RAMP stands for Research Accelerator for Multiple Processors. It's a research effort that involves many universities and companies, with a home based at Berkeley. The thrust of the effort is to build a platform to do research with 1000 CPU systems -- John Wawrzynek's A Project Introspective presentation summarizes the challenge: the many processor design trend has a problem in that compilers, OSes, and architectures are not ready for 1000s of CPUs per chip. So, RAMP is building an FPGA-based infrastructure for doing cycle-accurate multi-core/many-core architecture emulation.
Because simulation (software-based models) just won't scale -- they're moving the modeling platform to hardware. This is a trend that I am seeing more and more where people are executing models on hardware (FPGAs) rather than in simulation -- because they perform better and scale with multi-core growth (by adding more hardware).

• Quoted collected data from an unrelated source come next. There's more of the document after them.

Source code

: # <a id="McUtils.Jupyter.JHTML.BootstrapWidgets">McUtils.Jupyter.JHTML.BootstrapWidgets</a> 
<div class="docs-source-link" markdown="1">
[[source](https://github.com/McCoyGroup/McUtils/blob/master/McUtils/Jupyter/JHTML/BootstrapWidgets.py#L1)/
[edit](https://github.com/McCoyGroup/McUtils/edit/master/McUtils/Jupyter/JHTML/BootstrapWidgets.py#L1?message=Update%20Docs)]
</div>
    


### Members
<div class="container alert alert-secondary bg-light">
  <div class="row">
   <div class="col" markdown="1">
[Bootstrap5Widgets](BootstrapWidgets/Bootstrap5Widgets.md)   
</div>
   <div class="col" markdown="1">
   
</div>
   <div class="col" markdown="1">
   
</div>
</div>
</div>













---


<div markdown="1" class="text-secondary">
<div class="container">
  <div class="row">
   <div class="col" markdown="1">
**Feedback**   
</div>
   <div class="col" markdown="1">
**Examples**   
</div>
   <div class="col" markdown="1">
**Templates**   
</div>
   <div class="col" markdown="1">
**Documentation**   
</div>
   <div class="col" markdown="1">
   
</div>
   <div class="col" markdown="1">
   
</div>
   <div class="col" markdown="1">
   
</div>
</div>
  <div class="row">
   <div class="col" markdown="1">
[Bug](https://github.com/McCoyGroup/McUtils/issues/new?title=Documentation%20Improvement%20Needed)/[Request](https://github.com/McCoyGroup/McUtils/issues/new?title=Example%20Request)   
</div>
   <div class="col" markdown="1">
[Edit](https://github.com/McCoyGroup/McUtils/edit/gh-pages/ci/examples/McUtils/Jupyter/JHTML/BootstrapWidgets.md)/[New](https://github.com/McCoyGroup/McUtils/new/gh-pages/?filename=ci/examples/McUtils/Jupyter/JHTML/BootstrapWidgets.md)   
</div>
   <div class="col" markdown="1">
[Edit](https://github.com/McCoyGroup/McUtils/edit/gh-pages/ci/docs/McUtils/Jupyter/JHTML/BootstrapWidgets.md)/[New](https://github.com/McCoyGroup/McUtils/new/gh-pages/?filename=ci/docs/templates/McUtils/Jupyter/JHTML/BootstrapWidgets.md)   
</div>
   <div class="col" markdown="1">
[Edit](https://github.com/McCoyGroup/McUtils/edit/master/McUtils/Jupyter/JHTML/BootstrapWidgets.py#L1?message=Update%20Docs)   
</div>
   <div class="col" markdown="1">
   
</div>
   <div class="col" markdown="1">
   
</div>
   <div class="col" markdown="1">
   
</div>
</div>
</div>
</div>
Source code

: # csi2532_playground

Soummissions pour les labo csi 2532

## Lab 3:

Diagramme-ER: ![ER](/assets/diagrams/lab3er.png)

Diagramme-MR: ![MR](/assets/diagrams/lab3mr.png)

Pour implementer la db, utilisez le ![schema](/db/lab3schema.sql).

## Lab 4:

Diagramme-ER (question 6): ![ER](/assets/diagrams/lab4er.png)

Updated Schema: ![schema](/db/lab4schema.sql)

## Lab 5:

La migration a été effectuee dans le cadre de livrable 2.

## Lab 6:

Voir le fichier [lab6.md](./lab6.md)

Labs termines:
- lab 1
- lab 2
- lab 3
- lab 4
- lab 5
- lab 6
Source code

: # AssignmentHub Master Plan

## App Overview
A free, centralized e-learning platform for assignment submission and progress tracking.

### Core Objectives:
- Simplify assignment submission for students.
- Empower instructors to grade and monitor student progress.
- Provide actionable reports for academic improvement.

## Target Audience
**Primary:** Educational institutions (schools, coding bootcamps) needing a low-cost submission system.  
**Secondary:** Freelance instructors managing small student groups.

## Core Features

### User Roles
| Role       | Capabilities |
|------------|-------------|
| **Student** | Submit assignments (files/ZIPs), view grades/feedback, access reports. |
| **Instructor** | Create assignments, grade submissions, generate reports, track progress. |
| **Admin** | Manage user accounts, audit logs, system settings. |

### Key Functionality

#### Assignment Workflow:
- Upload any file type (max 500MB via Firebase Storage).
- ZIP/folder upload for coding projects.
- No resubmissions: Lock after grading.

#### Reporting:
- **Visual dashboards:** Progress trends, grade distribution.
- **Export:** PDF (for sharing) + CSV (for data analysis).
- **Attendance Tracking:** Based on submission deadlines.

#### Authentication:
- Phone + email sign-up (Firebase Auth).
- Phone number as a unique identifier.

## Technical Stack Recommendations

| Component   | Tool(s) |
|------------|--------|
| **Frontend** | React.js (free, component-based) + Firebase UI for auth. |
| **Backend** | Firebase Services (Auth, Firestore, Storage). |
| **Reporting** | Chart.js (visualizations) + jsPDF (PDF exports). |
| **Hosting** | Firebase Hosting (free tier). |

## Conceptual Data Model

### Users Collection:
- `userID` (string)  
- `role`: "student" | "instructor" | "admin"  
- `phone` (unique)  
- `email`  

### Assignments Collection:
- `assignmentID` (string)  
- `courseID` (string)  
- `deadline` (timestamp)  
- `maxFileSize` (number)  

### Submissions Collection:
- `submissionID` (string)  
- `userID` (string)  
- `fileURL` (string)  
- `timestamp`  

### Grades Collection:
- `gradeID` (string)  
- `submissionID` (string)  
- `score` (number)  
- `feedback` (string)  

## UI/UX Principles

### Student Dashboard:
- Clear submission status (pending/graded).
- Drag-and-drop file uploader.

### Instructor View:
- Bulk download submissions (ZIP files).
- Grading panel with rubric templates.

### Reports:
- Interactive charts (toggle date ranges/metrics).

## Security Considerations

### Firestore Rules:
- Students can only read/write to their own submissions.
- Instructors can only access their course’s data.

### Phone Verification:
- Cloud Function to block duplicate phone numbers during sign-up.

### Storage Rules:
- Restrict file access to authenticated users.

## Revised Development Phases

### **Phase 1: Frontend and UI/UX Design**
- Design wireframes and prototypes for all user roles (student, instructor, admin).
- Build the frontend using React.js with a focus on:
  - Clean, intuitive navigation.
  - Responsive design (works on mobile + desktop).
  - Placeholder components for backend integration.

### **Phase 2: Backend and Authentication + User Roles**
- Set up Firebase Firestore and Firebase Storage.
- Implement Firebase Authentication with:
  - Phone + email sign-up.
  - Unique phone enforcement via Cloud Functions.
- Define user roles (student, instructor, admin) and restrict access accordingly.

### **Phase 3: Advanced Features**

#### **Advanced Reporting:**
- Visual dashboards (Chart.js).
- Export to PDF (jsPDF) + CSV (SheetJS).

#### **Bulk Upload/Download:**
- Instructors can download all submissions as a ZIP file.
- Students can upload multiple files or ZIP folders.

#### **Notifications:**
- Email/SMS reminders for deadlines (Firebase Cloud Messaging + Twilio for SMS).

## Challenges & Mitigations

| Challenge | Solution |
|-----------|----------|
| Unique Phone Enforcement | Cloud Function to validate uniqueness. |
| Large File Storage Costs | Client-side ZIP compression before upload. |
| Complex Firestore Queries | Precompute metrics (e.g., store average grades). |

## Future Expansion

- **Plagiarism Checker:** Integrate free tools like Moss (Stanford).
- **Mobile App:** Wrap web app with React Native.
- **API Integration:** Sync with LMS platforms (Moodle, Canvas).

There are a bunch of interesting areas enabled through Bluespec -- including RAMP infrastructure, James Hoe's research into multi-core simulator technologies, Derek Chiou's research into cycle-accurate architecture emulation, ... The publications area has lots of very interesting presentations summarizing work and status. I'll cherry pick a couple of the public industrial projects involving MIT (and others) -- I'll highlight others (which are just as fascinating) when I have time:
IBM's PowerPC project
Intel's HAsim project
In order to move models into hardware, you need higher-level abstraction -- and in order to make effective use of FPGAs, you need to avoid both the bugs and brittleness inherent in RTL design. This can only be done for processors, caches, memory models, DMA, switches, etc. with general purpose high-level synthesis languages that don't suffer quality of results issues.
Why not C/C++? There's no notion of concurrency (for synthesis, it's good with loop-unrolling, but not for other applications)
Why not SystemC? It doesn't raise the level of abstraction of concurrency for hardware design over RTL. So there's no benefit for complex control applications. Again, for synthesis, it's good with loop-unrolling, but not other applications.